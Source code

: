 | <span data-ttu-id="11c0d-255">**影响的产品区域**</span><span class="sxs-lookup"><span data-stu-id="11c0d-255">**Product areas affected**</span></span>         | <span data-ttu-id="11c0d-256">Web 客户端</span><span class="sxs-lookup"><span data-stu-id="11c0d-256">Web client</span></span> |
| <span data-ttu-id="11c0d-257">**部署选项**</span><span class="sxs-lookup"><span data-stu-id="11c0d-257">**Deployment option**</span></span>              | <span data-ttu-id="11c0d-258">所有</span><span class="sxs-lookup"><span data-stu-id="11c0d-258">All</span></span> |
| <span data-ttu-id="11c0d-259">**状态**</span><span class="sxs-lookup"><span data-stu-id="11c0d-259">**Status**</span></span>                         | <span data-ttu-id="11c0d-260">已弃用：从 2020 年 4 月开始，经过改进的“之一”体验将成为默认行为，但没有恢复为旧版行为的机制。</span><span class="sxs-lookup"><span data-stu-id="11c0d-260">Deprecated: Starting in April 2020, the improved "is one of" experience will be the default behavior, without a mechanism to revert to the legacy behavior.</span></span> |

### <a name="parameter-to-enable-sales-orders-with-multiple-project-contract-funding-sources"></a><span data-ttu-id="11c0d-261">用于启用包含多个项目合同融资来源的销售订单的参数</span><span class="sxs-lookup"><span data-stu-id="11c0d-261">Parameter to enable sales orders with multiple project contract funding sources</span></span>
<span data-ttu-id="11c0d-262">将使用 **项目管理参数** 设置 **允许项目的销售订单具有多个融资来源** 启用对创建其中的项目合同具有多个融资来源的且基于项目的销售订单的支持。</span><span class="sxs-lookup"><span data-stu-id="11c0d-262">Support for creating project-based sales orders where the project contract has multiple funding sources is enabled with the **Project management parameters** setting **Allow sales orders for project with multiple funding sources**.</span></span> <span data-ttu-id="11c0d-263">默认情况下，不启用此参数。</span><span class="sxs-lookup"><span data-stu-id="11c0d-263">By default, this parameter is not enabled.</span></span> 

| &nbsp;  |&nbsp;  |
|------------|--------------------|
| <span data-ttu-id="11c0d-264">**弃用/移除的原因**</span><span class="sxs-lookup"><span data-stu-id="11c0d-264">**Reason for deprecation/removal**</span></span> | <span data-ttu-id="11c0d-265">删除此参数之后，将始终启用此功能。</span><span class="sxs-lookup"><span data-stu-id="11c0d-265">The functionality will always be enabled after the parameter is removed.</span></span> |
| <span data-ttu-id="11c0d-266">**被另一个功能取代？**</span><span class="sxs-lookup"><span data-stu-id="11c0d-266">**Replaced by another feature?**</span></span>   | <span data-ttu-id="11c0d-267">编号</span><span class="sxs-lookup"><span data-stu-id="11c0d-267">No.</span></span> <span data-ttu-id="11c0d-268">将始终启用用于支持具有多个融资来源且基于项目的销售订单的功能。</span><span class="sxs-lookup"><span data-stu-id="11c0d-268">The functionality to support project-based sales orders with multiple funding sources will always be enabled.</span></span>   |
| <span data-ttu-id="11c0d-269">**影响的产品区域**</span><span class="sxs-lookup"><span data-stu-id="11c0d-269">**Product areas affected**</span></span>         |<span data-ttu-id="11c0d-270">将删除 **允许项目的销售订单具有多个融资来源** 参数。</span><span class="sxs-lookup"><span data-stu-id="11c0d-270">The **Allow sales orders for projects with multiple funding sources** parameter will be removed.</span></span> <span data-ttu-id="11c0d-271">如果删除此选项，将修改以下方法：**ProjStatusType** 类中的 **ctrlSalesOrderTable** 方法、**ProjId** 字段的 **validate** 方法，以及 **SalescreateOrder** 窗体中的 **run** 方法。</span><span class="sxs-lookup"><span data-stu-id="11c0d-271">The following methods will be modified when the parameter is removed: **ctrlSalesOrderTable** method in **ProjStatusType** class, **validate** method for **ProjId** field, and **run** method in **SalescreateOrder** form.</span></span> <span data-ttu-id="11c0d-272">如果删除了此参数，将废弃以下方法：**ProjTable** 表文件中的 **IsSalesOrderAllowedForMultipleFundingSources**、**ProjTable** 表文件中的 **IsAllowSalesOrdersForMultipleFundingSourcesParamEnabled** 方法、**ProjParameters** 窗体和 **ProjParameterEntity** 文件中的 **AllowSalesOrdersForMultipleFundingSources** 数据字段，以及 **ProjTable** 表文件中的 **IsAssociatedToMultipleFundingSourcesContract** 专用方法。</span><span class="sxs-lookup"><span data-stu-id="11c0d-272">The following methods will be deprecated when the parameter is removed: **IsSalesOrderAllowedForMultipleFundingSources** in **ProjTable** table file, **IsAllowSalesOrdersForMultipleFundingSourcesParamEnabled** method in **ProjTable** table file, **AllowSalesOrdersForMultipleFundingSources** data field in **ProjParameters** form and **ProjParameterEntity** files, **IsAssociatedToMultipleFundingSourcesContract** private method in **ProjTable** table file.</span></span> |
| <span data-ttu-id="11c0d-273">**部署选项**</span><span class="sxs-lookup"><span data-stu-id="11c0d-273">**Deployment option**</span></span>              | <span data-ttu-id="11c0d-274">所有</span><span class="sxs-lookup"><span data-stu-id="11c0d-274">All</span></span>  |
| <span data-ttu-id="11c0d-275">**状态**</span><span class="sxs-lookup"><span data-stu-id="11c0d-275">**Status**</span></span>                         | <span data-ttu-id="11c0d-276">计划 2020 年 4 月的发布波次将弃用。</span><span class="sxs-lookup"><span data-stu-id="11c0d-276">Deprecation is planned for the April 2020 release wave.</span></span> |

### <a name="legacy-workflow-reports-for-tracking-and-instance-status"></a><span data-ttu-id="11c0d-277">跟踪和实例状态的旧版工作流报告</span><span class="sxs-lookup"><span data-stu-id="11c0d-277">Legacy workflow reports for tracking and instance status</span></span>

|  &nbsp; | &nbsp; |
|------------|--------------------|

Problem to solve ::
Copy out all of the records, keeping every line identical.

Answer area ::
Source code

: | <span data-ttu-id="11c0d-255">**影响的产品区域**</span><span class="sxs-lookup"><span data-stu-id="11c0d-255">**Product areas affected**</span></span>         | <span data-ttu-id="11c0d-256">Web 客户端</span><span class="sxs-lookup"><span data-stu-id="11c0d-256">Web client</span></span> |
| <span data-ttu-id="11c0d-257">**部署选项**</span><span class="sxs-lookup"><span data-stu-id="11c0d-257">**Deployment option**</span></span>              | <span data-ttu-id="11c0d-258">所有</span><span class="sxs-lookup"><span data-stu-id="11c0d-258">All</span></span> |
| <span data-ttu-id="11c0d-259">**状态**</span><span class="sxs-lookup"><span data-stu-id="11c0d-259">**Status**</span></span>                         | <span data-ttu-id="11c0d-260">已弃用：从 2020 年 4 月开始，经过改进的“之一”体验将成为默认行为，但没有恢复为旧版行为的机制。</span><span class="sxs-lookup"><span data-stu-id="11c0d-260">Deprecated: Starting in April 2020, the improved "is one of" experience will be the default behavior, without a mechanism to revert to the legacy behavior.</span></span> |

### <a name="parameter-to-enable-sales-orders-with-multiple-project-contract-funding-sources"></a><span data-ttu-id="11c0d-261">用于启用包含多个项目合同融资来源的销售订单的参数</span><span class="sxs-lookup"><span data-stu-id="11c0d-261">Parameter to enable sales orders with multiple project contract funding sources</span></span>
<span data-ttu-id="11c0d-262">将使用 **项目管理参数** 设置 **允许项目的销售订单具有多个融资来源** 启用对创建其中的项目合同具有多个融资来源的且基于项目的销售订单的支持。</span><span class="sxs-lookup"><span data-stu-id="11c0d-262">Support for creating project-based sales orders where the project contract has multiple funding sources is enabled with the **Project management parameters** setting **Allow sales orders for project with multiple funding sources**.</span></span> <span data-ttu-id="11c0d-263">默认情况下，不启用此参数。</span><span class="sxs-lookup"><span data-stu-id="11c0d-263">By default, this parameter is not enabled.</span></span> 

| &nbsp;  |&nbsp;  |
|------------|--------------------|
| <span data-ttu-id="11c0d-264">**弃用/移除的原因**</span><span class="sxs-lookup"><span data-stu-id="11c0d-264">**Reason for deprecation/removal**</span></span> | <span data-ttu-id="11c0d-265">删除此参数之后，将始终启用此功能。</span><span class="sxs-lookup"><span data-stu-id="11c0d-265">The functionality will always be enabled after the parameter is removed.</span></span> |
| <span data-ttu-id="11c0d-266">**被另一个功能取代？**</span><span class="sxs-lookup"><span data-stu-id="11c0d-266">**Replaced by another feature?**</span></span>   | <span data-ttu-id="11c0d-267">编号</span><span class="sxs-lookup"><span data-stu-id="11c0d-267">No.</span></span> <span data-ttu-id="11c0d-268">将始终启用用于支持具有多个融资来源且基于项目的销售订单的功能。</span><span class="sxs-lookup"><span data-stu-id="11c0d-268">The functionality to support project-based sales orders with multiple funding sources will always be enabled.</span></span>   |
| <span data-ttu-id="11c0d-269">**影响的产品区域**</span><span class="sxs-lookup"><span data-stu-id="11c0d-269">**Product areas affected**</span></span>         |<span data-ttu-id="11c0d-270">将删除 **允许项目的销售订单具有多个融资来源** 参数。</span><span class="sxs-lookup"><span data-stu-id="11c0d-270">The **Allow sales orders for projects with multiple funding sources** parameter will be removed.</span></span> <span data-ttu-id="11c0d-271">如果删除此选项，将修改以下方法：**ProjStatusType** 类中的 **ctrlSalesOrderTable** 方法、**ProjId** 字段的 **validate** 方法，以及 **SalescreateOrder** 窗体中的 **run** 方法。</span><span class="sxs-lookup"><span data-stu-id="11c0d-271">The following methods will be modified when the parameter is removed: **ctrlSalesOrderTable** method in **ProjStatusType** class, **validate** method for **ProjId** field, and **run** method in **SalescreateOrder** form.</span></span> <span data-ttu-id="11c0d-272">如果删除了此参数，将废弃以下方法：**ProjTable** 表文件中的 **IsSalesOrderAllowedForMultipleFundingSources**、**ProjTable** 表文件中的 **IsAllowSalesOrdersForMultipleFundingSourcesParamEnabled** 方法、**ProjParameters** 窗体和 **ProjParameterEntity** 文件中的 **AllowSalesOrdersForMultipleFundingSources** 数据字段，以及 **ProjTable** 表文件中的 **IsAssociatedToMultipleFundingSourcesContract** 专用方法。</span><span class="sxs-lookup"><span data-stu-id="11c0d-272">The following methods will be deprecated when the parameter is removed: **IsSalesOrderAllowedForMultipleFundingSources** in **ProjTable** table file, **IsAllowSalesOrdersForMultipleFundingSourcesParamEnabled** method in **ProjTable** table file, **AllowSalesOrdersForMultipleFundingSources** data field in **ProjParameters** form and **ProjParameterEntity** files, **IsAssociatedToMultipleFundingSourcesContract** private method in **ProjTable** table file.</span></span> |
| <span data-ttu-id="11c0d-273">**部署选项**</span><span class="sxs-lookup"><span data-stu-id="11c0d-273">**Deployment option**</span></span>              | <span data-ttu-id="11c0d-274">所有</span><span class="sxs-lookup"><span data-stu-id="11c0d-274">All</span></span>  |
| <span data-ttu-id="11c0d-275">**状态**</span><span class="sxs-lookup"><span data-stu-id="11c0d-275">**Status**</span></span>                         | <span data-ttu-id="11c0d-276">计划 2020 年 4 月的发布波次将弃用。</span><span class="sxs-lookup"><span data-stu-id="11c0d-276">Deprecation is planned for the April 2020 release wave.</span></span> |

### <a name="legacy-workflow-reports-for-tracking-and-instance-status"></a><span data-ttu-id="11c0d-277">跟踪和实例状态的旧版工作流报告</span><span class="sxs-lookup"><span data-stu-id="11c0d-277">Legacy workflow reports for tracking and instance status</span></span>

|  &nbsp; | &nbsp; |
|------------|--------------------|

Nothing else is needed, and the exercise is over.